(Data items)
########

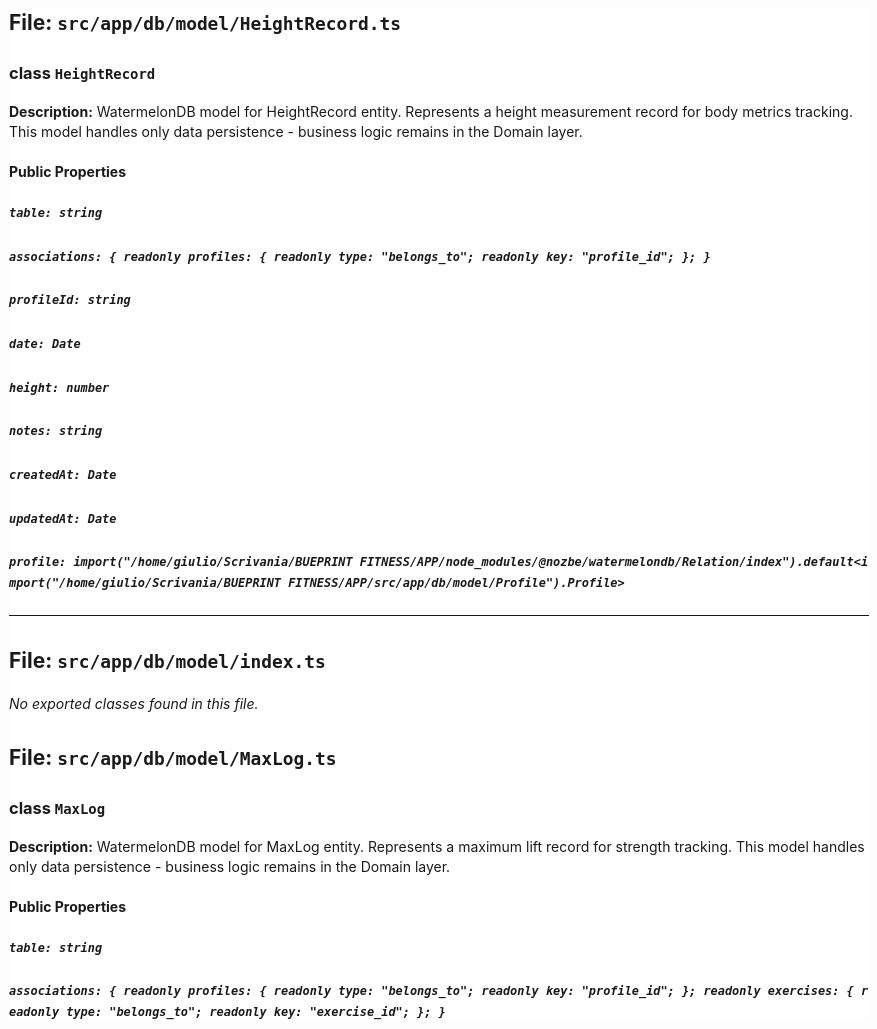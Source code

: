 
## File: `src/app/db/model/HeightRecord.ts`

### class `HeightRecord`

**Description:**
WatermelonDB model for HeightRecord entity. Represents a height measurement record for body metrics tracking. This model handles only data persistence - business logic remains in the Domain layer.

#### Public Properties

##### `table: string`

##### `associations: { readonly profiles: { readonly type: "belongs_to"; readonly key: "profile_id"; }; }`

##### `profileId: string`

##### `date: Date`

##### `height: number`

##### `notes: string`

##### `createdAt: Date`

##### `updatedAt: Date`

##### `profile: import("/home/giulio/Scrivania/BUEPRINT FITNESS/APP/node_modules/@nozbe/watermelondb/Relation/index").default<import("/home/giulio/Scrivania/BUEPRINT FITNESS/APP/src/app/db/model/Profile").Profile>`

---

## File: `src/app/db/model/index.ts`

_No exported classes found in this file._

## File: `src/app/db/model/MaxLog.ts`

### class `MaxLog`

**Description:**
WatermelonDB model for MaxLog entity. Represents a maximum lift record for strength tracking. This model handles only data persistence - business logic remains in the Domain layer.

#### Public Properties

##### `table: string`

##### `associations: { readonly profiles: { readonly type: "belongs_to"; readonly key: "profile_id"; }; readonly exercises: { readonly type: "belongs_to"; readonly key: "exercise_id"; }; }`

########

**Exercise requirements**
Every line above is to be written out unchanged, with the pictures omitted.

**Answer to this task**
Source code

: 
## File: `src/app/db/model/HeightRecord.ts`

### class `HeightRecord`

**Description:**
WatermelonDB model for HeightRecord entity. Represents a height measurement record for body metrics tracking. This model handles only data persistence - business logic remains in the Domain layer.

#### Public Properties

##### `table: string`

##### `associations: { readonly profiles: { readonly type: "belongs_to"; readonly key: "profile_id"; }; }`

##### `profileId: string`

##### `date: Date`

##### `height: number`

##### `notes: string`

##### `createdAt: Date`

##### `updatedAt: Date`

##### `profile: import("/home/giulio/Scrivania/BUEPRINT FITNESS/APP/node_modules/@nozbe/watermelondb/Relation/index").default<import("/home/giulio/Scrivania/BUEPRINT FITNESS/APP/src/app/db/model/Profile").Profile>`

---

## File: `src/app/db/model/index.ts`

_No exported classes found in this file._

## File: `src/app/db/model/MaxLog.ts`

### class `MaxLog`

**Description:**
WatermelonDB model for MaxLog entity. Represents a maximum lift record for strength tracking. This model handles only data persistence - business logic remains in the Domain layer.

#### Public Properties

##### `table: string`

##### `associations: { readonly profiles: { readonly type: "belongs_to"; readonly key: "profile_id"; }; readonly exercises: { readonly type: "belongs_to"; readonly key: "exercise_id"; }; }`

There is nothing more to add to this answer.